Hyphenation in compound adjectives [duplicate]

Possible Duplicates:
To hyphenate or not?
When is it necessary to use a hyphen in writing a compound word?
When is it appropriate to use a hyphen?

In the sentence "Portland is known to be one of the most bike friendly cities in the US", is a hyphen necessary in "bike friendly"? As far as I know, the hyphen is only required when leaving it out would cause ambiguity. Wikipedia uses the example of "a small appliance factory" vs "a small-appliance factory".

As far as I can tell, the sentence above is pretty clear. A quick google search for "bike friendly city" brings up instances of both hyphenated and non-hyphenated usage. Thoughts?

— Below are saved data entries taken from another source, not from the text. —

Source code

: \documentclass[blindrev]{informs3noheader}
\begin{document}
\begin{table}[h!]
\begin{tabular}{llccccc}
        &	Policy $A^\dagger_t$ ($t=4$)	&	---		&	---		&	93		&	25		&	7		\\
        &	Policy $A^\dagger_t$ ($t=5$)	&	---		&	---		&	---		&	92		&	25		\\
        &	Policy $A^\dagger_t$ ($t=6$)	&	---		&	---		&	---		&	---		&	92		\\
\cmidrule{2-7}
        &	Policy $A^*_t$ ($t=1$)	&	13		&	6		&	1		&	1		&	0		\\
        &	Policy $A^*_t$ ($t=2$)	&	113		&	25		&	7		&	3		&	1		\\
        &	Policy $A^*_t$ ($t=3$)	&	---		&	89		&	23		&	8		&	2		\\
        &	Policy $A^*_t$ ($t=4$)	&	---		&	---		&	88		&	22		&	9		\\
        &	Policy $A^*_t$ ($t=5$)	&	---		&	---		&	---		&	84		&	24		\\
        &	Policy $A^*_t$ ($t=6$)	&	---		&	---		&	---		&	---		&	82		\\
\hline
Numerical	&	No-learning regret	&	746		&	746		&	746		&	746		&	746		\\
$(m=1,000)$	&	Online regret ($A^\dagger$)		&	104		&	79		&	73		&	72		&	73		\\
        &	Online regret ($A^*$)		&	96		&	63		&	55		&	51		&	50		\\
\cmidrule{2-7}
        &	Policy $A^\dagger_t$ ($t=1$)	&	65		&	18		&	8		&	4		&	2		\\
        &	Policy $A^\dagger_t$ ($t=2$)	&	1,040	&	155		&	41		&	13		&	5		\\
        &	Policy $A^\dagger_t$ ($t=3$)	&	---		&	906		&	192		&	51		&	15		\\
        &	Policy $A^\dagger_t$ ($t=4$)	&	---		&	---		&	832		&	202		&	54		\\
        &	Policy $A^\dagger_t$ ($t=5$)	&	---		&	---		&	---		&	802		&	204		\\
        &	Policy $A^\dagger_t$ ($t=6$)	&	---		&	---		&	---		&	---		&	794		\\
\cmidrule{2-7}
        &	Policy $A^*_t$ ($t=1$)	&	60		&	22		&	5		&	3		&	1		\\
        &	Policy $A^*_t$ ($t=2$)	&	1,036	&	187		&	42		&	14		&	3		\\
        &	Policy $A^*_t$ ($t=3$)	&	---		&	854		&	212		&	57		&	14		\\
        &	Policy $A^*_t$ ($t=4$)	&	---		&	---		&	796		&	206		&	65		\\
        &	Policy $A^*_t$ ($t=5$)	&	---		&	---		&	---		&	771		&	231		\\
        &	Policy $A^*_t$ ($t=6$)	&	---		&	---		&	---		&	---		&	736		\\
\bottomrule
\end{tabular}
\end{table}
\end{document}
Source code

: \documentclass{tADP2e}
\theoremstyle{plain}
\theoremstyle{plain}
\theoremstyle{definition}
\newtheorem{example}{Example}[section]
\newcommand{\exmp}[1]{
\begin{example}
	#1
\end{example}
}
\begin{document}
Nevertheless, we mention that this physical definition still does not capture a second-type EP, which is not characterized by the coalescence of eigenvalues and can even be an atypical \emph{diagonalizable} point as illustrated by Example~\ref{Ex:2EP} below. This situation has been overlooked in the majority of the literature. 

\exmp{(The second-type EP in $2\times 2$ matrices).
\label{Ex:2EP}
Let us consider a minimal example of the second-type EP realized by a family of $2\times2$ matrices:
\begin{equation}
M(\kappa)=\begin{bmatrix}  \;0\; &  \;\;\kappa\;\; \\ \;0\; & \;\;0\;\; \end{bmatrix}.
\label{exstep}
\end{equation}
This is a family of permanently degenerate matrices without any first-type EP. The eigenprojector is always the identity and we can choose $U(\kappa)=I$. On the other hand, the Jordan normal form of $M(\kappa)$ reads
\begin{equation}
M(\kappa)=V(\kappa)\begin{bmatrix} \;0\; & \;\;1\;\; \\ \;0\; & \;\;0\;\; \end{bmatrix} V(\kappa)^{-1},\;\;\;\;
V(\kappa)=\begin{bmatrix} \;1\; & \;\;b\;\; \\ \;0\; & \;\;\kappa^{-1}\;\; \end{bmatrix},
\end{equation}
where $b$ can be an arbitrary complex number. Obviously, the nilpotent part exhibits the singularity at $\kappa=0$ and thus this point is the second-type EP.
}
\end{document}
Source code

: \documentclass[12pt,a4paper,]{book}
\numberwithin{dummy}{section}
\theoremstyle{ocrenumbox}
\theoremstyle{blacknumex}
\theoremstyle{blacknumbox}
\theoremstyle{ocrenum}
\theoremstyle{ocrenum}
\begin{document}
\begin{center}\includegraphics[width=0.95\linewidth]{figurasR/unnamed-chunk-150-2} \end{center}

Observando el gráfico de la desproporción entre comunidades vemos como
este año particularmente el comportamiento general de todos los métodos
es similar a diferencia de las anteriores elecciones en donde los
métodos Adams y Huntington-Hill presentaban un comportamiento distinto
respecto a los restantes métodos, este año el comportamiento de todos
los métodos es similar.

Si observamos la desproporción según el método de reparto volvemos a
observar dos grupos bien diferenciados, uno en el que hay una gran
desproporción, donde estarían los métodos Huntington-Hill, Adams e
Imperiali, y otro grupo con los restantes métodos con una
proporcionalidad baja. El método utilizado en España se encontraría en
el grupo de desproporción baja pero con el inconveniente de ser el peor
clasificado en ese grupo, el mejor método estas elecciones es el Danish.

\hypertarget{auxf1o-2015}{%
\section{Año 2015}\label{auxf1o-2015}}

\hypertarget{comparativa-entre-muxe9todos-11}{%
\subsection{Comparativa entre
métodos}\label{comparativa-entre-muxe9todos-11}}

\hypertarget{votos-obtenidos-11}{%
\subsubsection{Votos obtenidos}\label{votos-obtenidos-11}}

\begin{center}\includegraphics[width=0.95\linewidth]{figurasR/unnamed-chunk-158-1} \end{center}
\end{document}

Please excuse the poor formatting, sent from my iPhone.


Solution 1:

The only reason that I'd use 'bike-friendly' in the sentence is that it makes the sentence slightly easier to read IMO - leaving out the hyphen causes my brain to momentarily check that 'most bike' doesn't mean anything, whereas the hyphen removes even the possibility of ambiguity. But that could be just my brain :)

Solution 2:

Comma Sense—a fun-damental guide to punctuation reports the following text:

Often hyphens join two or more words that, taken together, form an adjective. The tin-of-ear among us write three day shipping and eight man crew. But the clear-eared, hearing no pause between the two or more words that make up the modifier, write three-day shipping and eight-man crew, as well as front-office decision, state-of-the-art technology, zero-tolerance approach, and—well, you get the idea.